Il lungo iter processuale – condanna in primo grado per entrambi a 14 anni e 6 mesi, con rito abbreviato; conferma della sentenza in Appello nel maggio 2022, successivamente impugnata dalle difese di entrambi gli imputati e discussione del ricorso in Cassazione, con annullamento della sentenza e rinvio al nuovo processo d’Appello – ha portato al nuovo pronunciamento della Corte d’Appello di Bari (presidente Francesca La Malfa) che ha confermato per entrambi la condanna a 14 anni e 6 mesi di reclusione.
Tentarono lo ‘scacco al re’ di Vieste, ovvero l’ex boss e attuale collaboratore di giustizia Marco Raduano. Ma l’agguato, messo a segno il 21 marzo del 2018, fallì e i cugini Claudio e Giovanni Iannoli, di 46 e 36 anni, appartenenti all’allora contrapposto clan Perna, furono arrestati e rinviati a giudizio con l’accusa di tentato omicidio premeditato, aggravato dalla mafiosità.

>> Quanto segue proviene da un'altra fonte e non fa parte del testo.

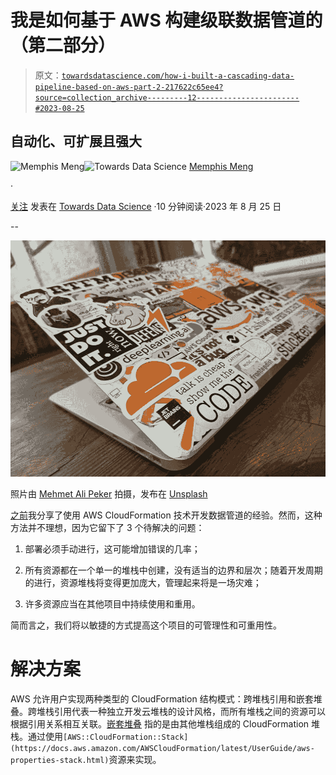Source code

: # 我是如何基于 AWS 构建级联数据管道的（第二部分）

> 原文：[`towardsdatascience.com/how-i-built-a-cascading-data-pipeline-based-on-aws-part-2-217622c65ee4?source=collection_archive---------12-----------------------#2023-08-25`](https://towardsdatascience.com/how-i-built-a-cascading-data-pipeline-based-on-aws-part-2-217622c65ee4?source=collection_archive---------12-----------------------#2023-08-25)

## 自动化、可扩展且强大

[](https://anzhemeng.medium.com/?source=post_page-----217622c65ee4--------------------------------)![Memphis Meng](https://anzhemeng.medium.com/?source=post_page-----217622c65ee4--------------------------------)[](https://towardsdatascience.com/?source=post_page-----217622c65ee4--------------------------------)![Towards Data Science](https://towardsdatascience.com/?source=post_page-----217622c65ee4--------------------------------) [Memphis Meng](https://anzhemeng.medium.com/?source=post_page-----217622c65ee4--------------------------------)

·

[关注](https://medium.com/m/signin?actionUrl=https%3A%2F%2Fmedium.com%2F_%2Fsubscribe%2Fuser%2F85370dce2b14&operation=register&redirect=https%3A%2F%2Ftowardsdatascience.com%2Fhow-i-built-a-cascading-data-pipeline-based-on-aws-part-2-217622c65ee4&user=Memphis+Meng&userId=85370dce2b14&source=post_page-85370dce2b14----217622c65ee4---------------------post_header-----------) 发表在 [Towards Data Science](https://towardsdatascience.com/?source=post_page-----217622c65ee4--------------------------------) ·10 分钟阅读·2023 年 8 月 25 日[](https://medium.com/m/signin?actionUrl=https%3A%2F%2Fmedium.com%2F_%2Fvote%2Ftowards-data-science%2F217622c65ee4&operation=register&redirect=https%3A%2F%2Ftowardsdatascience.com%2Fhow-i-built-a-cascading-data-pipeline-based-on-aws-part-2-217622c65ee4&user=Memphis+Meng&userId=85370dce2b14&source=-----217622c65ee4---------------------clap_footer-----------)

--

[](https://medium.com/m/signin?actionUrl=https%3A%2F%2Fmedium.com%2F_%2Fbookmark%2Fp%2F217622c65ee4&operation=register&redirect=https%3A%2F%2Ftowardsdatascience.com%2Fhow-i-built-a-cascading-data-pipeline-based-on-aws-part-2-217622c65ee4&source=-----217622c65ee4---------------------bookmark_footer-----------)![](img/527158d227cde2bf33b0286a233784ff.png)

照片由 [Mehmet Ali Peker](https://unsplash.com/@mrpeker?utm_source=unsplash&utm_medium=referral&utm_content=creditCopyText) 拍摄，发布在 [Unsplash](https://unsplash.com/photos/hfiym43qBpk?utm_source=unsplash&utm_medium=referral&utm_content=creditCopyText)

[之前](https://medium.com/p/997b212a84d2)我分享了使用 AWS CloudFormation 技术开发数据管道的经验。然而，这种方法并不理想，因为它留下了 3 个待解决的问题：

1.  部署必须手动进行，这可能增加错误的几率；

1.  所有资源都在一个单一的堆栈中创建，没有适当的边界和层次；随着开发周期的进行，资源堆栈将变得更加庞大，管理起来将是一场灾难；

1.  许多资源应当在其他项目中持续使用和重用。

简而言之，我们将以敏捷的方式提高这个项目的可管理性和可重用性。

# 解决方案

AWS 允许用户实现两种类型的 CloudFormation 结构模式：跨堆栈引用和嵌套堆叠。跨堆栈引用代表一种独立开发云堆栈的设计风格，而所有堆栈之间的资源可以根据引用关系相互关联。[嵌套堆叠](https://docs.aws.amazon.com/AWSCloudFormation/latest/UserGuide/using-cfn-nested-stacks.html) 指的是由其他堆栈组成的 CloudFormation 堆栈。通过使用`[AWS::CloudFormation::Stack](https://docs.aws.amazon.com/AWSCloudFormation/latest/UserGuide/aws-properties-stack.html)`资源来实现。
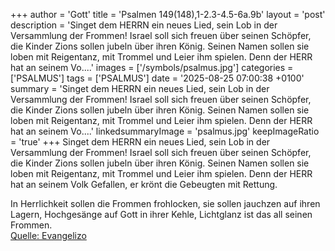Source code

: +++
author = 'Gott'
title = 'Psalmen 149(148),1-2.3-4.5-6a.9b'
layout = 'post'
description = 'Singet dem HERRN ein neues Lied, sein Lob in der Versammlung der Frommen! Israel soll sich freuen über seinen Schöpfer, die Kinder Zions sollen jubeln über ihren König. Seinen Namen sollen sie loben mit Reigentanz, mit Trommel und Leier ihm spielen. Denn der HERR hat an seinem Vo....'
images = ['/symbols/psalmus.jpg']
categories = ['PSALMUS']
tags = ['PSALMUS']
date = '2025-08-25 07:00:38 +0100'
summary = 'Singet dem HERRN ein neues Lied, sein Lob in der Versammlung der Frommen! Israel soll sich freuen über seinen Schöpfer, die Kinder Zions sollen jubeln über ihren König. Seinen Namen sollen sie loben mit Reigentanz, mit Trommel und Leier ihm spielen. Denn der HERR hat an seinem Vo....'
linkedsummaryImage = 'psalmus.jpg'
keepImageRatio = 'true'
+++
Singet dem HERRN ein neues Lied, sein Lob in der Versammlung der Frommen!
Israel soll sich freuen über seinen Schöpfer, die Kinder Zions sollen jubeln über ihren König.
Seinen Namen sollen sie loben mit Reigentanz, mit Trommel und Leier ihm spielen.
Denn der HERR hat an seinem Volk Gefallen, er krönt die Gebeugten mit Rettung.<!--more-->

In Herrlichkeit sollen die Frommen frohlocken, sie sollen jauchzen auf ihren Lagern,
Hochgesänge auf Gott in ihrer Kehle,
Lichtglanz ist das all seinen Frommen.<br> [Quelle: Evangelizo](https://evangeliumtagfuertag.org/DE/gospel)
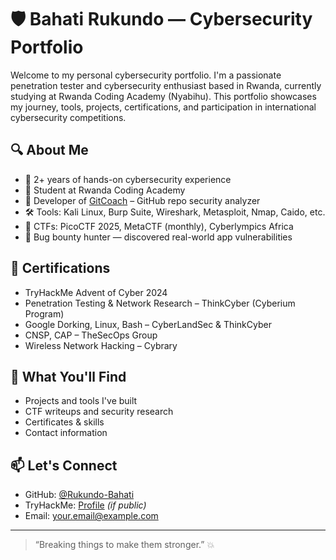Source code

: # 🛡️ Bahati Rukundo — Cybersecurity Portfolio

Welcome to my personal cybersecurity portfolio. I'm a passionate penetration tester and cybersecurity enthusiast based in Rwanda, currently studying at Rwanda Coding Academy (Nyabihu). This portfolio showcases my journey, tools, projects, certifications, and participation in international cybersecurity competitions.

## 🔍 About Me
- 🧠 2+ years of hands-on cybersecurity experience
- 🏫 Student at Rwanda Coding Academy
- 🔧 Developer of [GitCoach](https://github.com/Rukundo-Bahati/Coach) – GitHub repo security analyzer
- 🛠️ Tools: Kali Linux, Burp Suite, Wireshark, Metasploit, Nmap, Caido, etc.
- 🏁 CTFs: PicoCTF 2025, MetaCTF (monthly), Cyberlympics Africa
- 🧪 Bug bounty hunter — discovered real-world app vulnerabilities

## 📜 Certifications
- TryHackMe Advent of Cyber 2024
- Penetration Testing & Network Research – ThinkCyber (Cyberium Program)
- Google Dorking, Linux, Bash – CyberLandSec & ThinkCyber
- CNSP, CAP – TheSecOps Group
- Wireless Network Hacking – Cybrary

## 🚀 What You'll Find
- Projects and tools I've built
- CTF writeups and security research
- Certificates & skills
- Contact information

## 📫 Let's Connect
- GitHub: [@Rukundo-Bahati](https://github.com/Rukundo-Bahati)
- TryHackMe: [Profile](https://tryhackme.com/p/B4hati) *(if public)*
- Email: [your.email@example.com](mailto:rukundorca@gmail.com)

---

> “Breaking things to make them stronger.” 💥
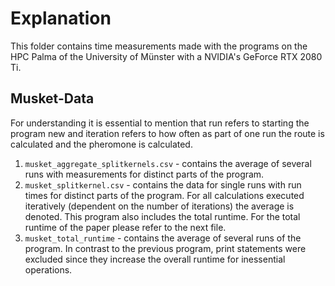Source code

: # Explanation
This folder contains time measurements made with the programs on the HPC Palma of the University of Münster with a NVIDIA's GeForce RTX 2080 Ti. 

## Musket-Data
For understanding it is essential to mention that run refers to starting the program new and iteration refers to how often as part of one run the route is calculated and the pheromone is calculated.
1. `musket_aggregate_splitkernels.csv` - contains the average of several runs with measurements for distinct parts of the program.
2. `musket_splitkernel.csv` - contains the data for single runs with run times for distinct parts of the program. For all calculations executed iteratively (dependent on the number of iterations) the average is denoted. This program also includes the total runtime. For the total runtime of the paper please refer to the next file. 
3. `musket_total_runtime` - contains the average of several runs of the program. In contrast to the previous program, print statements were excluded since they increase the overall runtime for inessential operations. 
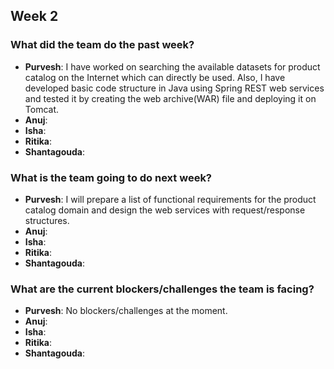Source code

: ## Week 2

### What did the team do the past week?
* **Purvesh**: I have worked on searching the available datasets for product catalog on the Internet which can directly be used. Also, I have developed basic code structure in Java using Spring REST web services and tested it by creating the web archive(WAR) file and deploying it on Tomcat.
* **Anuj**: 
* **Isha**: 
* **Ritika**: 
* **Shantagouda**:

### What is the team going to do next week?
* **Purvesh**: I will prepare a list of functional requirements for the product catalog domain and design the web services with request/response structures.
* **Anuj**: 
* **Isha**: 
* **Ritika**: 
* **Shantagouda**: 

### What are the current blockers/challenges the team is facing?
* **Purvesh**: No blockers/challenges at the moment.
* **Anuj**: 
* **Isha**:
* **Ritika**:
* **Shantagouda**:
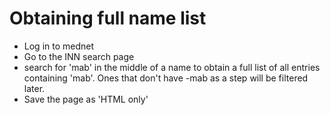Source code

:Obtaining full name list
========================

- Log in to mednet
- Go to the INN search page
- search for 'mab' in the middle of a name to obtain a full list of
  all entries containing 'mab'. Ones that don't have -mab as a step
  will be filtered later.
- Save the page as 'HTML only'


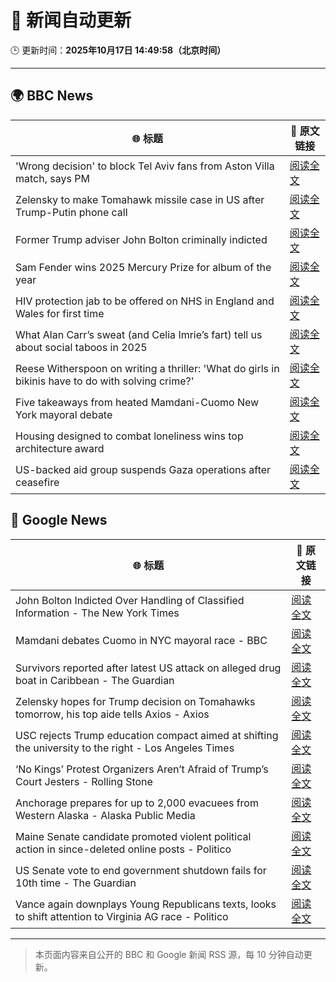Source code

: # 🧠 新闻自动更新

🕒 更新时间：**2025年10月17日 14:49:58（北京时间）**

---

## 🌍 BBC News

| 🌐 标题 | 🔗 原文链接 |
|--------|-------------|
| 'Wrong decision' to block Tel Aviv fans from Aston Villa match, says PM | [阅读全文](https://www.bbc.com/news/articles/c205gnz5p8xo?at_medium=RSS&at_campaign=rss) |
| Zelensky to make Tomahawk missile case in US after Trump-Putin phone call | [阅读全文](https://www.bbc.com/news/articles/crmxz37nv3zo?at_medium=RSS&at_campaign=rss) |
| Former Trump adviser John Bolton criminally indicted | [阅读全文](https://www.bbc.com/news/articles/cgql2qzkz5zo?at_medium=RSS&at_campaign=rss) |
| Sam Fender wins 2025 Mercury Prize for album of the year | [阅读全文](https://www.bbc.com/news/articles/cp3dnjd9g4go?at_medium=RSS&at_campaign=rss) |
| HIV protection jab to be offered on NHS in England and Wales for first time | [阅读全文](https://www.bbc.com/news/articles/c803egy217xo?at_medium=RSS&at_campaign=rss) |
| What Alan Carr’s sweat (and Celia Imrie’s fart) tell us about social taboos in 2025 | [阅读全文](https://www.bbc.com/news/articles/cwy51pgql7eo?at_medium=RSS&at_campaign=rss) |
| Reese Witherspoon on writing a thriller: 'What do girls in bikinis have to do with solving crime?' | [阅读全文](https://www.bbc.com/news/articles/cn0gl91dwr2o?at_medium=RSS&at_campaign=rss) |
| Five takeaways from heated Mamdani-Cuomo New York mayoral debate | [阅读全文](https://www.bbc.com/news/articles/cn8xlx53jn6o?at_medium=RSS&at_campaign=rss) |
| Housing designed to combat loneliness wins top architecture award | [阅读全文](https://www.bbc.com/news/articles/c4gwlz6k96no?at_medium=RSS&at_campaign=rss) |
| US-backed aid group suspends Gaza operations after ceasefire | [阅读全文](https://www.bbc.com/news/articles/cgjd783ywn3o?at_medium=RSS&at_campaign=rss) |

## 📰 Google News

| 🌐 标题 | 🔗 原文链接 |
|--------|-------------|
| John Bolton Indicted Over Handling of Classified Information - The New York Times | [阅读全文](https://news.google.com/rss/articles/CBMihwFBVV95cUxPeU04U3VBT2JOelN4QmNpanFxejlhRTMzbTU0SnZFYWdnZFJqWVhhTVRlVkdsZ2p5UzAzeFBSempfX3JvckZZZUs1UENNQ3Y1ZzlTYkxJRjZobkdzTnktR3FSb0RYT2xEaHdBd2NVUWJqQXZwWEZ6amhPY1VSajBOWjdwaEo4Vjg?oc=5) |
| Mamdani debates Cuomo in NYC mayoral race - BBC | [阅读全文](https://news.google.com/rss/articles/CBMiVEFVX3lxTFBKRGd6RTdOaGhjQkhLcTh1SDV3Q1JZdFh2MG0yb1Q2cTZtb3U5Tms5blhrTlNGbUxZaURiTzNfbDZCUnN4cms2bHozQUtBbjl5TUc5UQ?oc=5) |
| Survivors reported after latest US attack on alleged drug boat in Caribbean - The Guardian | [阅读全文](https://news.google.com/rss/articles/CBMijAFBVV95cUxQZXU5QVFNTWw2dGItUldmalBVbVNDNHVOVzdBUzIteFBqZ1NzQ3IxZnZTUUp1OV9yLVA1NDEzR3c4NThKVTNrT25IODFCQ0lCS1AtS0xaOWhYVFhMbWg2dVBSSWh4WWVvR2pBRFJCVU9lM2tQWk0yWUswclJGX1dNSmhDc180TXFiNnJ5cA?oc=5) |
| Zelensky hopes for Trump decision on Tomahawks tomorrow, his top aide tells Axios - Axios | [阅读全文](https://news.google.com/rss/articles/CBMiiwFBVV95cUxQak5teXhub2RHMEh3VHhEbFNVSTBGQzNUR0ljNkxid0dRb3NYOE1IbVJmc2NNRUhiRVYyR05QTkRsYkgxZXowWGloZFdVeVI0anhWbW5HUWJBYVl1Zk95dTZCZHNUZHgwcFpxT2JCMUxKS1llem5YOGNnU1R0dnJsTVFkZWJ6V0VHdE1n?oc=5) |
| USC rejects Trump education compact aimed at shifting the university to the right - Los Angeles Times | [阅读全文](https://news.google.com/rss/articles/CBMikAFBVV95cUxOMFQ3cWxpNEducjF4R2hoemdnU0dmX01HSUVXUGdDVk1wRHlUSGdPeHkxRC1vdkJZZExWZjA1VkYxQ1h5UkwyU2xaUEVwbERsbWtEdm5oLWN2WUo4TDdvTkJLbU5oMkZKYUNnb1JBVGlTRWQ4eXQ4SFR3MnlEaWlSYTVRZGk4NWRUSnBoaFdodzU?oc=5) |
| ‘No Kings’ Protest Organizers Aren’t Afraid of Trump’s Court Jesters - Rolling Stone | [阅读全文](https://news.google.com/rss/articles/CBMiqAFBVV95cUxQeUtnNzV3YnpLTWlnbC12SExWbHZsdHNWR01qd2dkRXh4VEswNVk5V243emY3MjVsWDkzNHNNUExZcXhCUk42OV9VWTAySUZyRnFuOEtMdjdyMC00Y3Y3Q0Y5QkhBUzRiUEhQbC1Md3ZOMDAxS1dqMG9WdTBuMWRlQWMxRVh5WUxGeVhwTk9mV3FWaWZ2NUw0Q1hzRUhLa2RfZE1jWkptN3Q?oc=5) |
| Anchorage prepares for up to 2,000 evacuees from Western Alaska - Alaska Public Media | [阅读全文](https://news.google.com/rss/articles/CBMiwwFBVV95cUxPSWZVNGhYMXJlTEtvQ1NRRk1TZHA4U0tKU3I1UXdSTG84QWFzR0piaDlRV3cteXE3SkVZWGZJVXpsdzc2aF9wSEJUbllCLTNOSS1aa2swbFRNMUlmaEdfZTY3akg3ZHdZdlgtQmhsdzAxN09oTkJ6RVAwdldZQTBUcUwxX2tfNzloM1VNaGZsOTZGeThnZldlcGE4UmNCRW5telNRcWIwaWdCcHg4X2MwRnVjMHdBWDNiMl9vTzlfVUJJSTg?oc=5) |
| Maine Senate candidate promoted violent political action in since-deleted online posts - Politico | [阅读全文](https://news.google.com/rss/articles/CBMi0gFBVV95cUxNalRRN2RIQkZWQVRYVW1UZDZIdERHYk56elNXTjJSWkFXbHVaVHpId3lIX01nUXk3ZjJ3eFN6SGtfNXZMU2tDSk9DNTRoVmkwNDlYa1NyTXNxR2ltZ2t5NUdsS0xKanVJeGc2enlSd0YyY0lBN0l3MVVxVExWc2tvbTV0MjByY1ZyelNzb2FFcVVtRDRjRy1wRG9YRVlJMVdtODdCR0dxVFJ6ZXVsbkdNUGh4SHRoYnNWWXl3OW5ic2cxNVlXQVFRQTZXOUhwSnBwZnc?oc=5) |
| US Senate vote to end government shutdown fails for 10th time - The Guardian | [阅读全文](https://news.google.com/rss/articles/CBMinwFBVV95cUxORzVwY0VWN2lrYkdSSnRMMjFYTklYYWVPX1c3R21XdzJNWjhUU2pBR0Q2bTN6QTE1M0FnMGVYdkJoRE5uLTZOX3RRZDR4MkpWMFlfS3FzbmppWU1pUko0SURWSC0wVWpOdzBUZUVVTVRrS0dlNGc1VnpIZ05aRFY3UkxfNHpxbHFvSmtCNG9iYXJxX2tMRmt3SndrcFlqNlU?oc=5) |
| Vance again downplays Young Republicans texts, looks to shift attention to Virginia AG race - Politico | [阅读全文](https://news.google.com/rss/articles/CBMi1wFBVV95cUxPTjdKclVSZ2pZV0JONXRleG9NeVNkSTkwTENvZkVKRm9QN21ScVNWYU45ZnlULUdFWXFDa2FqZVBSczdqYkk1cWRVWlY3RTh0MVU4ZnFLMGFDX2RCWGxSQUJvc3k5cGNZQk1pa0F6UE55TEFjaTZ4SzBIVGJLR2x3SFpTYkUxVDRNSVB4VERZSEpSOURzcnBWcklCZ0lVdzhGY1JjZHR3R00yREppZGlhZ3ZWbVI3eHQ4TkV0NGNxazJESTNxRmJ4cUdVSWtLNjd3UlRYdEpuUQ?oc=5) |

---
> 本页面内容来自公开的 BBC 和 Google 新闻 RSS 源，每 10 分钟自动更新。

Un agguato che non si è concretizzato perché le armi messe in campo (fucili e kalshnikov) avrebbero fatto cilecca e Raduano, seppur ferito, è riuscito a scappare rifugiandosi presso un parente.
La precedente sentenza, lo ricordiamo, fu impugnata dai legali dei due imputati; sul punto, la Cassazione aveva dichiarato inammissibile il ricorso per Giovanni Iannoli (rendendo definitiva la condanna appellata) e annullato con rinvio la posizione di Claudio Iannoli. Il nuovo processo di Appello, concluso nel pomeriggio di ieri, ha riportato il procedimento al punto precedente.
“Rinviamo ogni considerazione alla lettura delle motivazioni della sentenza, che saranno depositate entro 90 giorni, ma siamo determinati a ricorrere nuovamente in Cassazione”, spiegano i legali di Claudio Iannoli, gli avvocati Salvatore Vescera e Francesca Aricò, che ritengono le dichiarazioni su cui fonda il procedimento, relative al coinvolgimento del loro assistito, “contraddittorie e a tratti inattendibili”.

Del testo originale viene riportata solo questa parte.